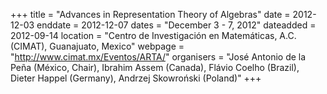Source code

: +++
title = "Advances in Representation Theory of Algebras"
date = 2012-12-03
enddate = 2012-12-07
dates = "December 3 - 7, 2012"
dateadded = 2012-09-14
location = "Centro de Investigación en Matemáticas, A.C. (CIMAT), Guanajuato, Mexico"
webpage = "http://www.cimat.mx/Eventos/ARTA/"
organisers = "José Antonio de la Peña (México, Chair), Ibrahim Assem (Canada), Flávio Coelho (Brazil), Dieter Happel (Germany), Andrzej Skowroński (Poland)"
+++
+++++
#### [EXERCISE]
Without the pictures, transcribe the listing exactly as it stands.

#### [EXERCISE ANSWER]
Source code

: +++
title = "Advances in Representation Theory of Algebras"
date = 2012-12-03
enddate = 2012-12-07
dates = "December 3 - 7, 2012"
dateadded = 2012-09-14
location = "Centro de Investigación en Matemáticas, A.C. (CIMAT), Guanajuato, Mexico"
webpage = "http://www.cimat.mx/Eventos/ARTA/"
organisers = "José Antonio de la Peña (México, Chair), Ibrahim Assem (Canada), Flávio Coelho (Brazil), Dieter Happel (Germany), Andrzej Skowroński (Poland)"
+++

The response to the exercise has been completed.